Every now and again, King seemingly gets the urge to go back to basics and write a full-throttle horror novel, almost to prove to himself that he is as capable of scaring the pants off his readers now as he was when he started out. While these novels, such as 2001's Dreamcatcher, are invariably satisfying, he makes it look so easy that they usually don't feel quite as bracing as the finest of his genre-stretching fiction. But while Cell is out-and-out horror, it has the deep and disturbing subtexts found only in the best of the genre.

The set-up is straightforward enough. Some sort of pulse, transmitted via mobile phones, is turning ordinary people into seemingly mindless zombies, driven to either suicide or violence. A handful of survivors band together, trying to work out what's happened to their world and what to do next.

It takes quite a long time for King to reveal his true intentions. Dedicated to George Romero, the horror director best known for his zombie films, Cell initially seems like a similar sort of social satire. The "phoners" affected by the pulse spend their time listening and transmitting soft rock, from Britney Spears to the Carpenters, suggesting that King is having a pop at conformity. It also seems as if King is borrowing back and extending the motifs that have driven a lot of modern horror.

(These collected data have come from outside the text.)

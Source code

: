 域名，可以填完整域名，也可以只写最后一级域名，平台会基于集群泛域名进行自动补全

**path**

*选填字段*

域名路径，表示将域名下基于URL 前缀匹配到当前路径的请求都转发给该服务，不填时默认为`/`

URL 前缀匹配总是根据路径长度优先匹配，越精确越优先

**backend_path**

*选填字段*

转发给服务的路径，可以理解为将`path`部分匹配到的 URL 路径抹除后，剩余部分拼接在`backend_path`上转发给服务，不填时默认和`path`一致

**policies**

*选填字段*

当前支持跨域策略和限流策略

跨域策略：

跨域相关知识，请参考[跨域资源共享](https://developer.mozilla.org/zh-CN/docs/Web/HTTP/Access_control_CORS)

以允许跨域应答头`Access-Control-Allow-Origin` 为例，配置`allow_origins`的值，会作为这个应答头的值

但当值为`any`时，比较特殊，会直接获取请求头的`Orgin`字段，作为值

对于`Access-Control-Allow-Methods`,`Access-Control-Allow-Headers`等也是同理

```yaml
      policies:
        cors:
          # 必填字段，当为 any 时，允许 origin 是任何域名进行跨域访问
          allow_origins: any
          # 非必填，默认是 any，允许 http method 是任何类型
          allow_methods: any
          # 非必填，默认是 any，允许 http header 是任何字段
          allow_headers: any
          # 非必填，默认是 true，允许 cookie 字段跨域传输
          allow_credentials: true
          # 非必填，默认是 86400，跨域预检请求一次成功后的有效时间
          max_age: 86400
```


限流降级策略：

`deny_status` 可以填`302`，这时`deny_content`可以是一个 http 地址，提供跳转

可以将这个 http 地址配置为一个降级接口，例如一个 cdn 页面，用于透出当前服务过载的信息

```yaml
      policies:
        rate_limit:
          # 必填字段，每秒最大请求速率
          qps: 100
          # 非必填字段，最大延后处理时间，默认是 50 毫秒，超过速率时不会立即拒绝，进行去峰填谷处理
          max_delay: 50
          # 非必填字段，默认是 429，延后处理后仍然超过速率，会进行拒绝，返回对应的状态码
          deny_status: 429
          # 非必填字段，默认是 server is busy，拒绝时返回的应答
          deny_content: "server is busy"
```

Telephones have always played an important part in horror films, but more so in recent years, with mobile technology increasing the possibility for scares in films such as the Scream trilogy; the Japanese Ringu; Takeshi Miike's Chakushin Ari (One Missed Call), and two telephone thrillers scripted by Larry Cohen: Phone Booth and Cellular. The plot of a slightly deadbeat father trying to save his kids during an apocalyptic invasion is also reminiscent of Spielberg's War of the Worlds adaptation, which pop-culture omnivore King explicitly namechecks. But having set up this scenario, the characters take a surprising detour to a boys' private school, where King uses an erudite headmaster to introduce the first of the psychological themes he addresses here.

Amid much talk about Freud, Jung, prime directives and the id, King addresses a question about human nature: if everyone's brains were wiped and they were to start again, what would be left behind? Is the drive to murder at the root of all human behaviour, and only held in check by social conditioning? This is basic enough but from there, he moves on to questions addressed previously in cyberpunk fiction as it becomes clear that the "phoners" are having their brains wiped and reprogrammed. King looks at what happens when human beings start being used as machines, a theme that has an obvious political resonance.

It would take a 20-page essay to fully analyse everything King's up to but here are a couple of brief observations. His protagonist Clayton Riddell, is a graphic novelist who has just sold his first work - "Dark Wanderer", about apocalyptic cowboys - just as King is about to move into the graphic novel field himself with an adaptation of his Dark Tower magnum opus, also about apocalyptic cowboys. So this is another of his "author" novels where he deliberately plays games with his own autobiography. There are the usual explicit references to his previous books, including the reappearance of a Dark Tower character, Charlie the Choo-Choo. The narrative structure also fits with the themes and motifs built up throughout his oeuvre, such as the psychic strength of a tight-knit group, always referred to in the Dark Tower books as a ka-tet. But all fans will need to know is that this is King on top form, and for the first time in a long while. Cell has a devastating ending that is as good as his most frightening conclusion to date: that of Pet Sematary.